Eschenbach. Chansonnier Johannes Kirchberg begeisterte in der Stadtbibliothek im Musiksaal mit feinem Humor und Liedern nach Erich Kästner. Die Verse: erschreckend aktuell.

Eschenbach. Chansonnier Johannes Kirchberg begeisterte in der Stadtbibliothek im Musiksaal mit feinem Humor und Liedern nach Erich Kästner. Die Verse: erschreckend aktuell.
Mit großer schauspielerischer Überzeugungskraft und Musikalität interpretierte Chansonnier Johannes Kirchberg im Musiksaal des „Eschenbacher Kulturtempels“ Werke von Erich Kästner. Foto: Robert Dotzauer

Erich Kästners Große Zeiten in der Eschenbacher Stadtbibliothek

Im Fall der Kästner-Verse „So groß wie heute war die Zeit noch nie“ und der Chanson-Texte des Kästner-Verehrers Johannes Kirchberg trifft eine Zuschreibung zu, die erschreckend aktuell klingt. Im Musiksaal des restaurierten ehemaligen Vermessungsamtes konnten die Besucher bei vollem Haus den derzeit besten Erich-Kästner-Interpreten erleben.
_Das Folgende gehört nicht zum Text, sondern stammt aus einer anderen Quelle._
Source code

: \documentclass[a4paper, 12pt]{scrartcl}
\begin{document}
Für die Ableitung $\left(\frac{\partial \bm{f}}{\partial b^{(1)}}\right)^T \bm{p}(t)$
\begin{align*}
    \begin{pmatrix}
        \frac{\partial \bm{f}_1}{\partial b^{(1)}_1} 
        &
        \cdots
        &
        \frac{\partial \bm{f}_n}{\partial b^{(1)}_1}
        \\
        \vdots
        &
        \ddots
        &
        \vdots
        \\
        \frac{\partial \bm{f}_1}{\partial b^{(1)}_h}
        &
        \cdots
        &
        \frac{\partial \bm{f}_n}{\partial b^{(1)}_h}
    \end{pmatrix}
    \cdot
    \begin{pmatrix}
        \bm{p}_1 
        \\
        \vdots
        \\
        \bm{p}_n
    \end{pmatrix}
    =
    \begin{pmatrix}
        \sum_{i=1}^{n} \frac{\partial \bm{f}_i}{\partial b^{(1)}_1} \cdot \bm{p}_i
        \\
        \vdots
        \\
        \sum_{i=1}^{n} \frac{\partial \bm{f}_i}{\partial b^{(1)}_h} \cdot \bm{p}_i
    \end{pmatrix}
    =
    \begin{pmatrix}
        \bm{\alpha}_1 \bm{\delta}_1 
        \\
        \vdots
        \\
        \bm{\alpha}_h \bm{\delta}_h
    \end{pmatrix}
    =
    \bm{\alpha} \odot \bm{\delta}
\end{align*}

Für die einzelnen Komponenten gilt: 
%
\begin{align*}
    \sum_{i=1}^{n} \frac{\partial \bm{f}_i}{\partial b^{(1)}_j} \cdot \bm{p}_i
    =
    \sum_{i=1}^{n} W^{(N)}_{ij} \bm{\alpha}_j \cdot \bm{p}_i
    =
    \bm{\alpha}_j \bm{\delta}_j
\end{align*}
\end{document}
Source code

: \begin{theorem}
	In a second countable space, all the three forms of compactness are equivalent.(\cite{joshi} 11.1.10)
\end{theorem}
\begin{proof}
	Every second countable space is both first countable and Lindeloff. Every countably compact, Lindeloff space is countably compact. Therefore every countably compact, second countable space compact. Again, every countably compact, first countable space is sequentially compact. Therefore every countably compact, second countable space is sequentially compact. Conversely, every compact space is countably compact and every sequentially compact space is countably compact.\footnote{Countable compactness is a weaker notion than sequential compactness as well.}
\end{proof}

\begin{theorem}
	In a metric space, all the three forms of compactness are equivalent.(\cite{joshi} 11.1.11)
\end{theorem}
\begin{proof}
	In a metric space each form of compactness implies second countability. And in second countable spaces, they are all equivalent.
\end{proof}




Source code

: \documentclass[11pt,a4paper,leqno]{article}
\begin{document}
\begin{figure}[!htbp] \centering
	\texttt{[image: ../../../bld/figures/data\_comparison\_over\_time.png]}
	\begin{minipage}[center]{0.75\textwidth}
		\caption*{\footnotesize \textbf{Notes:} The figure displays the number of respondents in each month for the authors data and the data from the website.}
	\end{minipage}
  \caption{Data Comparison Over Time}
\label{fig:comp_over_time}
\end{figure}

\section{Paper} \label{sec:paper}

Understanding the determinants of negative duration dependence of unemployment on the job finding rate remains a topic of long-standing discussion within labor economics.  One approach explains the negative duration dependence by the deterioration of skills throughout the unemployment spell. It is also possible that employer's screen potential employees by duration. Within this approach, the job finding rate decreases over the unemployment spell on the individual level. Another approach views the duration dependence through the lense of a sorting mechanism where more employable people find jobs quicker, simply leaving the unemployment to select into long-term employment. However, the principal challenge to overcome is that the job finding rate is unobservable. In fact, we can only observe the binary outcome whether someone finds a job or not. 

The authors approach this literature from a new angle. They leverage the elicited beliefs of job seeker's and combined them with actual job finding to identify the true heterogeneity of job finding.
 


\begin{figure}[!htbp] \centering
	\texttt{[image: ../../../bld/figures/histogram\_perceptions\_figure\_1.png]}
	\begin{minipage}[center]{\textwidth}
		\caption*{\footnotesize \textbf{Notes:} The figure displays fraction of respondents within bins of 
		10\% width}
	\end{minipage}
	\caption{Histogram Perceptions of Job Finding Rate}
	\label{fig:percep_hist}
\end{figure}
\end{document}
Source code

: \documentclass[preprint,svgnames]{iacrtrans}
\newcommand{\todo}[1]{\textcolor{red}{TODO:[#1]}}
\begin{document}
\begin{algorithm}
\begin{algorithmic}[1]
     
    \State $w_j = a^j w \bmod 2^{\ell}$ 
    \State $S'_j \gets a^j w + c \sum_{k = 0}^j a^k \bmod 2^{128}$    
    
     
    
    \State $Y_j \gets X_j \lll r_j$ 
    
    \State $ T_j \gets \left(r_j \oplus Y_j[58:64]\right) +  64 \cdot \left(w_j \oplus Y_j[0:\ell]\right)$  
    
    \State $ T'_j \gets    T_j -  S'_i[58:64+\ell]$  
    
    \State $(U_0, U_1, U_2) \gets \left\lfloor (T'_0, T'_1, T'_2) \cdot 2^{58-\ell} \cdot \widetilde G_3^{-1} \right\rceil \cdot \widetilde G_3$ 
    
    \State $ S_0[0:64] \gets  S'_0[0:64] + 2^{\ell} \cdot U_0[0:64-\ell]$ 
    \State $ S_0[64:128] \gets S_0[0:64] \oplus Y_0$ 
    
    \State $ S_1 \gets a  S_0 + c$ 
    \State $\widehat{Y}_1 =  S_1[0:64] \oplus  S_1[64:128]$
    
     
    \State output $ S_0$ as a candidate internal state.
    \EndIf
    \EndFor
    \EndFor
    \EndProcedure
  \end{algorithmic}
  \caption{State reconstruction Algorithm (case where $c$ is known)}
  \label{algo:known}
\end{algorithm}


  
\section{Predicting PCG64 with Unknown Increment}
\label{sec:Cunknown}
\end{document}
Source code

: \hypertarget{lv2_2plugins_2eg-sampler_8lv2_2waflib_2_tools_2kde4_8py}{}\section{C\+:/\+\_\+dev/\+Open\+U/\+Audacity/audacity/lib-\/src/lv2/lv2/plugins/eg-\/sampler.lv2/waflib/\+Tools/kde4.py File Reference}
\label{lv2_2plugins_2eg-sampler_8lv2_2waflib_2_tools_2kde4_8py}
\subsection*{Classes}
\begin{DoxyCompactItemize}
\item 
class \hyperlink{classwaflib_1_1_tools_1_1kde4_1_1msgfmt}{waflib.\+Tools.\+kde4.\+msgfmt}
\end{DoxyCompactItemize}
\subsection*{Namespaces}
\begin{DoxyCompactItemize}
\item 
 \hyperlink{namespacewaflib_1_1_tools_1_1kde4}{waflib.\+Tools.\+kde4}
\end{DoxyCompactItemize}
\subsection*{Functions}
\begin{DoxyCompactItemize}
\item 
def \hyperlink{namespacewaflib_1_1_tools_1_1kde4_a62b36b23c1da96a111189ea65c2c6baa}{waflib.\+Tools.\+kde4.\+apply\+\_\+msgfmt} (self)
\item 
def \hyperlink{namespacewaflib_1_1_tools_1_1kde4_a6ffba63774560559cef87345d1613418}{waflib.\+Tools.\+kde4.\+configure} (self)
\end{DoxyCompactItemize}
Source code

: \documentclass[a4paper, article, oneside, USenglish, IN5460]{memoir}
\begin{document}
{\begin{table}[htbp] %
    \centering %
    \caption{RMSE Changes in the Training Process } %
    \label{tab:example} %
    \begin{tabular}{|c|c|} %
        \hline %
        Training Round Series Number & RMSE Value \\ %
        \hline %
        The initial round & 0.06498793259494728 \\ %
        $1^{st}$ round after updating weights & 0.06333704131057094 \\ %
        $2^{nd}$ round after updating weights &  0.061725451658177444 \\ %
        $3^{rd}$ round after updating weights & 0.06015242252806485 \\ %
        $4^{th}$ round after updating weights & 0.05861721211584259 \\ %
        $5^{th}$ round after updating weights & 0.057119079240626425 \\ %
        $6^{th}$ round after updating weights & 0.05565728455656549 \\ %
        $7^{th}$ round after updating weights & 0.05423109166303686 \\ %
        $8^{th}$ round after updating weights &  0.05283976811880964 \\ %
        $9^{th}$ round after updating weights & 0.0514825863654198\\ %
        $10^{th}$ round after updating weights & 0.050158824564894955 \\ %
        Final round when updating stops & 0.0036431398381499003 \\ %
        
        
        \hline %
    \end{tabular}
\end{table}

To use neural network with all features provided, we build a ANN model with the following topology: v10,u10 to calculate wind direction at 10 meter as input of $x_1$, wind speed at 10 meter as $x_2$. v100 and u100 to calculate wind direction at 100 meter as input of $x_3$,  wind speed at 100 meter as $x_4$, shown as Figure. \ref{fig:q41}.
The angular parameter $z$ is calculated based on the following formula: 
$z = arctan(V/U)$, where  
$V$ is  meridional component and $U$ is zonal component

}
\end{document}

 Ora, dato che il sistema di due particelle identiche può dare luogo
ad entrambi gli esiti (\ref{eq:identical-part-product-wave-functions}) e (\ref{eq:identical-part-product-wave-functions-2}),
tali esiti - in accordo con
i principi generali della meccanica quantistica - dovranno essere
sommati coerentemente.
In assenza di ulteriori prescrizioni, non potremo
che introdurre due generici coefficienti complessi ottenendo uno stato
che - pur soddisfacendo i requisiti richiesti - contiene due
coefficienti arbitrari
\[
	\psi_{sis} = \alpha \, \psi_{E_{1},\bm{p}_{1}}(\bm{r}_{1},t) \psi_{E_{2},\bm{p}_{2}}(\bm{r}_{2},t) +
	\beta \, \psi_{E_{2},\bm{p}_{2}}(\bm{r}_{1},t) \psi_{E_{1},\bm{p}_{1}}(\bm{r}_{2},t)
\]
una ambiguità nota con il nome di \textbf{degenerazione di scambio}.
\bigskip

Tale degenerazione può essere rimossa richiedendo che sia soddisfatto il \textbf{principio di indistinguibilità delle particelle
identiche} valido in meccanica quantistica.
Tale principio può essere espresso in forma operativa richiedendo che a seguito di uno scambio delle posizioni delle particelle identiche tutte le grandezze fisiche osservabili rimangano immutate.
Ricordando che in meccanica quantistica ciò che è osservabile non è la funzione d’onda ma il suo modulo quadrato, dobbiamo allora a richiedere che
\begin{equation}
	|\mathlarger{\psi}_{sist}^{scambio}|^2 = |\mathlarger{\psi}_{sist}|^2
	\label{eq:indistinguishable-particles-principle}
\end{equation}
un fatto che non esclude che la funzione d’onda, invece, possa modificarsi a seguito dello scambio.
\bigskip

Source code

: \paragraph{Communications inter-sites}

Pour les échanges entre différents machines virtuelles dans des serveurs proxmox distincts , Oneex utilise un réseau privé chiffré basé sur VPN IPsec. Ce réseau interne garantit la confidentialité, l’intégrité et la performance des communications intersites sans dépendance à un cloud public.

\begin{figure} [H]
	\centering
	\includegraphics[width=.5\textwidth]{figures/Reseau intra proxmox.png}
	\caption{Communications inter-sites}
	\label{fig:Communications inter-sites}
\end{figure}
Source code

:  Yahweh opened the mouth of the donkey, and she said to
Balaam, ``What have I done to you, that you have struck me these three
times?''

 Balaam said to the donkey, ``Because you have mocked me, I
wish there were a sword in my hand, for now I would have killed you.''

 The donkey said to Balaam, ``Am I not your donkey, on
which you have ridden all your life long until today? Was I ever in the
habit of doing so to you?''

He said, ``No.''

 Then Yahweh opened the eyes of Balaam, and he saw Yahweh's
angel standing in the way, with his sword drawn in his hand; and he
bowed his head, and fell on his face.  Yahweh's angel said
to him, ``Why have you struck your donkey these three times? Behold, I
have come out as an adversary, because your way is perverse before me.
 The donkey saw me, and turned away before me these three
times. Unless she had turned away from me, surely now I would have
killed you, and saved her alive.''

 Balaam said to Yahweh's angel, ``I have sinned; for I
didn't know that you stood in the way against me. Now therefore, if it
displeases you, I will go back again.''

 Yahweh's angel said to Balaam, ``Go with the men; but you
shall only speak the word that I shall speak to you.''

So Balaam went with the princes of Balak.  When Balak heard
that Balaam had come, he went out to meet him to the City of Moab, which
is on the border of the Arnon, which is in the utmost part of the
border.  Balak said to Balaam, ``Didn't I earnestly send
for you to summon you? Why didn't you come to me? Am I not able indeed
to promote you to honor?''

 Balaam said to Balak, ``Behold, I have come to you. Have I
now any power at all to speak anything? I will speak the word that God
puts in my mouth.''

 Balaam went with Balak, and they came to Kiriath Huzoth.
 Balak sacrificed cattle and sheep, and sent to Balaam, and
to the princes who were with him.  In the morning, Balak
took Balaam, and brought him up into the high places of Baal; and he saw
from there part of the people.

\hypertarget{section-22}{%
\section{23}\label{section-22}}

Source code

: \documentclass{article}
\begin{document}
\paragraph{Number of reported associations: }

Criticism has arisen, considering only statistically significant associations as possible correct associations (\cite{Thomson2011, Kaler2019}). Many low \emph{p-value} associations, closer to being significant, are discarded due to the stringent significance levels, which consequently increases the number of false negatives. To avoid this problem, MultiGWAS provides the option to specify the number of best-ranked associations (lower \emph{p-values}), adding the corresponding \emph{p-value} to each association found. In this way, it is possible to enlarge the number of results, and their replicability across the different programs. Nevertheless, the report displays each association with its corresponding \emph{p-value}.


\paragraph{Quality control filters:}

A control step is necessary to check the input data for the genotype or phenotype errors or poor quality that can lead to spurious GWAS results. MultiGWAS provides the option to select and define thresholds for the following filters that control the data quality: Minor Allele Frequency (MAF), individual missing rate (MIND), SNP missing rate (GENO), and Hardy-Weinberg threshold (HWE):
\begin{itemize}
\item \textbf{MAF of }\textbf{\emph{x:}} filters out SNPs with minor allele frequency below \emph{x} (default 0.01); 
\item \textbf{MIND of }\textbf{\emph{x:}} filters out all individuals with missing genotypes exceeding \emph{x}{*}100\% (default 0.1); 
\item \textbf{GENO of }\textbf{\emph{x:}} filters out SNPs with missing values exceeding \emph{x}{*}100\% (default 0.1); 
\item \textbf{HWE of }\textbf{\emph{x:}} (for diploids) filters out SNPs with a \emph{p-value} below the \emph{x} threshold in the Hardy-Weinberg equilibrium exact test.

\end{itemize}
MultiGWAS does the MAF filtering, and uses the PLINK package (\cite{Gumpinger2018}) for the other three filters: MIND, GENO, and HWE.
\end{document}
Auf Einladung der Stadtbibliothek, der Volkshochschule und des Bundesprogramms „Demokratie leben“ präsentierte der aus Leipzig stammende Chansonnier Johannes Kirchberg mit feinem Humor hintergründige Texte und Gedichte seines Lieblingsautors Erich Kästner. Das Motto des Abends „So groß wie heute war die Zeit noch nie“ offenbarte ein Stück Zeitgeschichte und Aktualität gleichermaßen.

Ja – noch immer sind Kästners Werke aktuell, wie sich an diesem Abend im Rahmen der kurzweiligen Bühnenperformance mit Johannes Kirchberg am Piano in Worten, Chansons und Texten herausstellte. Beiträge, die beim „zweimal 47-Minuten-Programm“ unter die Haut gingen und bewegten.

Kästners Warnungen und ihre heutige Relevanz

Schon in den 1930er Jahren beschrieb Kästner eine Gesellschaft, „in der die Dummheit zur Epidemie“ wurde, während warnende Stimmen verspottet und ignoriert wurden. Kirchberg verstand es, mit seinen Vertonungen, seinem Formulieren und seiner Mimik ein Kästner-Porträt zu präsentieren, als sei es erst vorgestern gezeichnet worden.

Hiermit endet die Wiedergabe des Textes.